▶ [Work required]:
When you return the data, keep every line exactly as it is and leave out the pictures.

Rendered images with source text:
+-------+

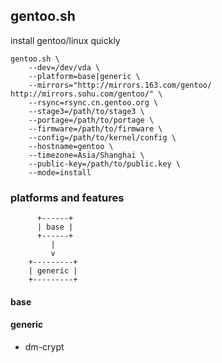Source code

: ## gentoo.sh ##

install gentoo/linux quickly

    gentoo.sh \
        --dev=/dev/vda \
        --platform=base|generic \
        --mirrors="http://mirrors.163.com/gentoo/ http://mirrors.sohu.com/gentoo/" \
        --rsync=rsync.cn.gentoo.org \
        --stage3=/path/to/stage3 \
        --portage=/path/to/portage \
        --firmware=/path/to/firmware \
        --config=/path/to/kernel/config \
        --hostname=gentoo \
        --timezone=Asia/Shanghai \
        --public-key=/path/to/public.key \
        --mode=install

### platforms and features ###
```
      +------+
      | base |
      +------+
         |
         v
    +---------+
    | generic |
    +---------+
```

#### base ####
#### generic ####
- dm-crypt
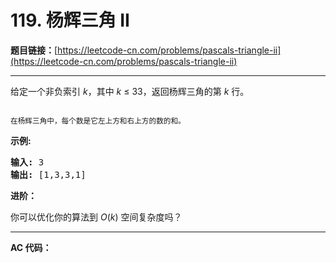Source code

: # 119. 杨辉三角 II

**题目链接：**[https://leetcode-cn.com/problems/pascals-triangle-ii](https://leetcode-cn.com/problems/pascals-triangle-ii)

---

<div class="content__1Y2H">
 <div class="notranslate">
  <p>给定一个非负索引&nbsp;<em>k</em>，其中 <em>k</em>&nbsp;≤&nbsp;33，返回杨辉三角的第 <em>k </em>行。</p> 
  <p><img src="https://upload.wikimedia.org/wikipedia/commons/0/0d/PascalTriangleAnimated2.gif" alt=""></p> 
  <p><small>在杨辉三角中，每个数是它左上方和右上方的数的和。</small></p> 
  <p><strong>示例:</strong></p> 
  <pre class="language-text"><strong>输入:</strong> 3
<strong>输出:</strong> [1,3,3,1]
</pre> 
  <p><strong>进阶：</strong></p> 
  <p>你可以优化你的算法到 <em>O</em>(<em>k</em>) 空间复杂度吗？</p> 
 </div>
</div>

---

**AC 代码：**

```java

```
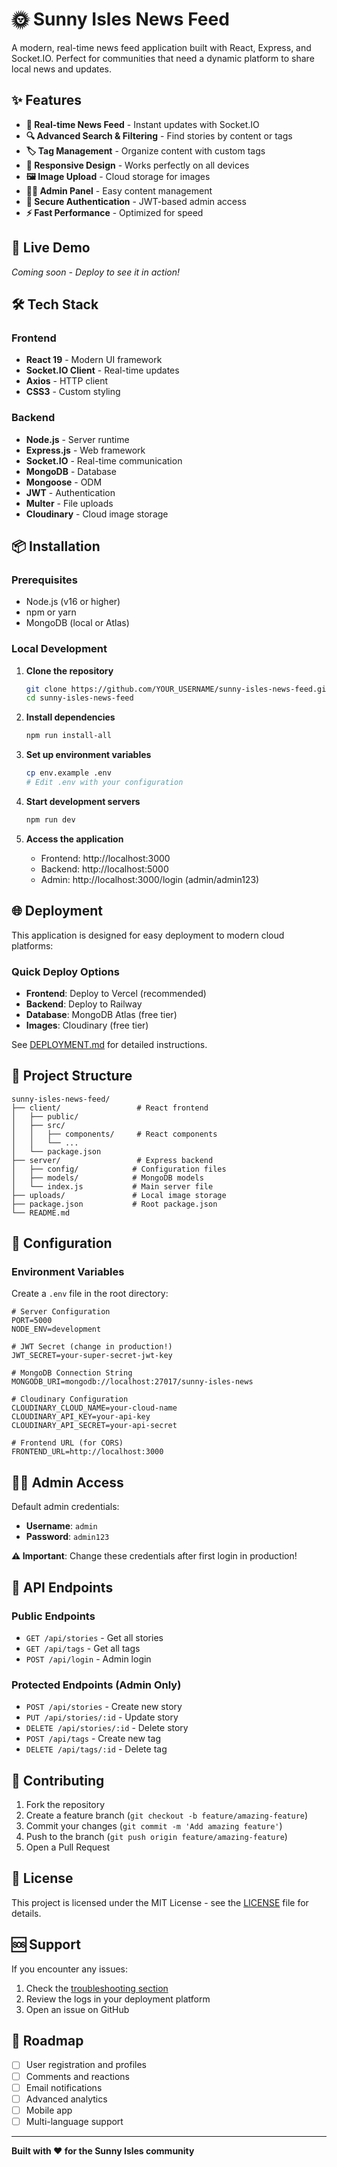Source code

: # 🌞 Sunny Isles News Feed

A modern, real-time news feed application built with React, Express, and Socket.IO. Perfect for communities that need a dynamic platform to share local news and updates.

## ✨ Features

- **📰 Real-time News Feed** - Instant updates with Socket.IO
- **🔍 Advanced Search & Filtering** - Find stories by content or tags
- **🏷️ Tag Management** - Organize content with custom tags
- **📱 Responsive Design** - Works perfectly on all devices
- **🖼️ Image Upload** - Cloud storage for images
- **👨‍💼 Admin Panel** - Easy content management
- **🔐 Secure Authentication** - JWT-based admin access
- **⚡ Fast Performance** - Optimized for speed

## 🚀 Live Demo

*Coming soon - Deploy to see it in action!*

## 🛠️ Tech Stack

### Frontend
- **React 19** - Modern UI framework
- **Socket.IO Client** - Real-time updates
- **Axios** - HTTP client
- **CSS3** - Custom styling

### Backend
- **Node.js** - Server runtime
- **Express.js** - Web framework
- **Socket.IO** - Real-time communication
- **MongoDB** - Database
- **Mongoose** - ODM
- **JWT** - Authentication
- **Multer** - File uploads
- **Cloudinary** - Cloud image storage

## 📦 Installation

### Prerequisites
- Node.js (v16 or higher)
- npm or yarn
- MongoDB (local or Atlas)

### Local Development

1. **Clone the repository**
   ```bash
   git clone https://github.com/YOUR_USERNAME/sunny-isles-news-feed.git
   cd sunny-isles-news-feed
   ```

2. **Install dependencies**
   ```bash
   npm run install-all
   ```

3. **Set up environment variables**
   ```bash
   cp env.example .env
   # Edit .env with your configuration
   ```

4. **Start development servers**
   ```bash
   npm run dev
   ```

5. **Access the application**
   - Frontend: http://localhost:3000
   - Backend: http://localhost:5000
   - Admin: http://localhost:3000/login (admin/admin123)

## 🌐 Deployment

This application is designed for easy deployment to modern cloud platforms:

### Quick Deploy Options
- **Frontend**: Deploy to Vercel (recommended)
- **Backend**: Deploy to Railway
- **Database**: MongoDB Atlas (free tier)
- **Images**: Cloudinary (free tier)

See [DEPLOYMENT.md](./DEPLOYMENT.md) for detailed instructions.

## 📁 Project Structure

```
sunny-isles-news-feed/
├── client/                 # React frontend
│   ├── public/
│   ├── src/
│   │   ├── components/     # React components
│   │   └── ...
│   └── package.json
├── server/                 # Express backend
│   ├── config/            # Configuration files
│   ├── models/            # MongoDB models
│   └── index.js           # Main server file
├── uploads/               # Local image storage
├── package.json           # Root package.json
└── README.md
```

## 🔧 Configuration

### Environment Variables

Create a `.env` file in the root directory:

```env
# Server Configuration
PORT=5000
NODE_ENV=development

# JWT Secret (change in production!)
JWT_SECRET=your-super-secret-jwt-key

# MongoDB Connection String
MONGODB_URI=mongodb://localhost:27017/sunny-isles-news

# Cloudinary Configuration
CLOUDINARY_CLOUD_NAME=your-cloud-name
CLOUDINARY_API_KEY=your-api-key
CLOUDINARY_API_SECRET=your-api-secret

# Frontend URL (for CORS)
FRONTEND_URL=http://localhost:3000
```

## 👨‍💼 Admin Access

Default admin credentials:
- **Username**: `admin`
- **Password**: `admin123`

**⚠️ Important**: Change these credentials after first login in production!

## 🔄 API Endpoints

### Public Endpoints
- `GET /api/stories` - Get all stories
- `GET /api/tags` - Get all tags
- `POST /api/login` - Admin login

### Protected Endpoints (Admin Only)
- `POST /api/stories` - Create new story
- `PUT /api/stories/:id` - Update story
- `DELETE /api/stories/:id` - Delete story
- `POST /api/tags` - Create new tag
- `DELETE /api/tags/:id` - Delete tag

## 🤝 Contributing

1. Fork the repository
2. Create a feature branch (`git checkout -b feature/amazing-feature`)
3. Commit your changes (`git commit -m 'Add amazing feature'`)
4. Push to the branch (`git push origin feature/amazing-feature`)
5. Open a Pull Request

## 📝 License

This project is licensed under the MIT License - see the [LICENSE](LICENSE) file for details.

## 🆘 Support

If you encounter any issues:

1. Check the [troubleshooting section](./DEPLOYMENT.md#troubleshooting)
2. Review the logs in your deployment platform
3. Open an issue on GitHub

## 🎯 Roadmap

- [ ] User registration and profiles
- [ ] Comments and reactions
- [ ] Email notifications
- [ ] Advanced analytics
- [ ] Mobile app
- [ ] Multi-language support

---

**Built with ❤️ for the Sunny Isles community**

+-------+

▶ [Expected answer]:
Source code

: ## gentoo.sh ##

install gentoo/linux quickly

    gentoo.sh \
        --dev=/dev/vda \
        --platform=base|generic \
        --mirrors="http://mirrors.163.com/gentoo/ http://mirrors.sohu.com/gentoo/" \
        --rsync=rsync.cn.gentoo.org \
        --stage3=/path/to/stage3 \
        --portage=/path/to/portage \
        --firmware=/path/to/firmware \
        --config=/path/to/kernel/config \
        --hostname=gentoo \
        --timezone=Asia/Shanghai \
        --public-key=/path/to/public.key \
        --mode=install

### platforms and features ###
```
      +------+
      | base |
      +------+
         |
         v
    +---------+
    | generic |
    +---------+
```

#### base ####
#### generic ####
- dm-crypt
Source code

: # 119. 杨辉三角 II

**题目链接：**[https://leetcode-cn.com/problems/pascals-triangle-ii](https://leetcode-cn.com/problems/pascals-triangle-ii)

---

<div class="content__1Y2H">
 <div class="notranslate">
  <p>给定一个非负索引&nbsp;<em>k</em>，其中 <em>k</em>&nbsp;≤&nbsp;33，返回杨辉三角的第 <em>k </em>行。</p> 
  <p><img src="https://upload.wikimedia.org/wikipedia/commons/0/0d/PascalTriangleAnimated2.gif" alt=""></p> 
  <p><small>在杨辉三角中，每个数是它左上方和右上方的数的和。</small></p> 
  <p><strong>示例:</strong></p> 
  <pre class="language-text"><strong>输入:</strong> 3
<strong>输出:</strong> [1,3,3,1]
</pre> 
  <p><strong>进阶：</strong></p> 
  <p>你可以优化你的算法到 <em>O</em>(<em>k</em>) 空间复杂度吗？</p> 
 </div>
</div>

---

**AC 代码：**

```java

```
Source code

: # 🌞 Sunny Isles News Feed

A modern, real-time news feed application built with React, Express, and Socket.IO. Perfect for communities that need a dynamic platform to share local news and updates.

## ✨ Features

- **📰 Real-time News Feed** - Instant updates with Socket.IO
- **🔍 Advanced Search & Filtering** - Find stories by content or tags
- **🏷️ Tag Management** - Organize content with custom tags
- **📱 Responsive Design** - Works perfectly on all devices
- **🖼️ Image Upload** - Cloud storage for images
- **👨‍💼 Admin Panel** - Easy content management
- **🔐 Secure Authentication** - JWT-based admin access
- **⚡ Fast Performance** - Optimized for speed

## 🚀 Live Demo

*Coming soon - Deploy to see it in action!*

## 🛠️ Tech Stack

### Frontend
- **React 19** - Modern UI framework
- **Socket.IO Client** - Real-time updates
- **Axios** - HTTP client
- **CSS3** - Custom styling

### Backend
- **Node.js** - Server runtime
- **Express.js** - Web framework
- **Socket.IO** - Real-time communication
- **MongoDB** - Database
- **Mongoose** - ODM
- **JWT** - Authentication
- **Multer** - File uploads
- **Cloudinary** - Cloud image storage

## 📦 Installation

### Prerequisites
- Node.js (v16 or higher)
- npm or yarn
- MongoDB (local or Atlas)

### Local Development

1. **Clone the repository**
   ```bash
   git clone https://github.com/YOUR_USERNAME/sunny-isles-news-feed.git
   cd sunny-isles-news-feed
   ```

2. **Install dependencies**
   ```bash
   npm run install-all
   ```

3. **Set up environment variables**
   ```bash
   cp env.example .env
   # Edit .env with your configuration
   ```

4. **Start development servers**
   ```bash
   npm run dev
   ```

5. **Access the application**
   - Frontend: http://localhost:3000
   - Backend: http://localhost:5000
   - Admin: http://localhost:3000/login (admin/admin123)

## 🌐 Deployment

This application is designed for easy deployment to modern cloud platforms:

### Quick Deploy Options
- **Frontend**: Deploy to Vercel (recommended)
- **Backend**: Deploy to Railway
- **Database**: MongoDB Atlas (free tier)
- **Images**: Cloudinary (free tier)

See [DEPLOYMENT.md](./DEPLOYMENT.md) for detailed instructions.

## 📁 Project Structure

```
sunny-isles-news-feed/
├── client/                 # React frontend
│   ├── public/
│   ├── src/
│   │   ├── components/     # React components
│   │   └── ...
│   └── package.json
├── server/                 # Express backend
│   ├── config/            # Configuration files
│   ├── models/            # MongoDB models
│   └── index.js           # Main server file
├── uploads/               # Local image storage
├── package.json           # Root package.json
└── README.md
```

## 🔧 Configuration

### Environment Variables

Create a `.env` file in the root directory:

```env
# Server Configuration
PORT=5000
NODE_ENV=development

# JWT Secret (change in production!)
JWT_SECRET=your-super-secret-jwt-key

# MongoDB Connection String
MONGODB_URI=mongodb://localhost:27017/sunny-isles-news

# Cloudinary Configuration
CLOUDINARY_CLOUD_NAME=your-cloud-name
CLOUDINARY_API_KEY=your-api-key
CLOUDINARY_API_SECRET=your-api-secret

# Frontend URL (for CORS)
FRONTEND_URL=http://localhost:3000
```

## 👨‍💼 Admin Access

Default admin credentials:
- **Username**: `admin`
- **Password**: `admin123`

**⚠️ Important**: Change these credentials after first login in production!

## 🔄 API Endpoints

### Public Endpoints
- `GET /api/stories` - Get all stories
- `GET /api/tags` - Get all tags
- `POST /api/login` - Admin login

### Protected Endpoints (Admin Only)
- `POST /api/stories` - Create new story
- `PUT /api/stories/:id` - Update story
- `DELETE /api/stories/:id` - Delete story
- `POST /api/tags` - Create new tag
- `DELETE /api/tags/:id` - Delete tag

## 🤝 Contributing

1. Fork the repository
2. Create a feature branch (`git checkout -b feature/amazing-feature`)
3. Commit your changes (`git commit -m 'Add amazing feature'`)
4. Push to the branch (`git push origin feature/amazing-feature`)
5. Open a Pull Request

## 📝 License

This project is licensed under the MIT License - see the [LICENSE](LICENSE) file for details.

## 🆘 Support

If you encounter any issues:

1. Check the [troubleshooting section](./DEPLOYMENT.md#troubleshooting)
2. Review the logs in your deployment platform
3. Open an issue on GitHub

## 🎯 Roadmap

- [ ] User registration and profiles
- [ ] Comments and reactions
- [ ] Email notifications
- [ ] Advanced analytics
- [ ] Mobile app
- [ ] Multi-language support

---

**Built with ❤️ for the Sunny Isles community**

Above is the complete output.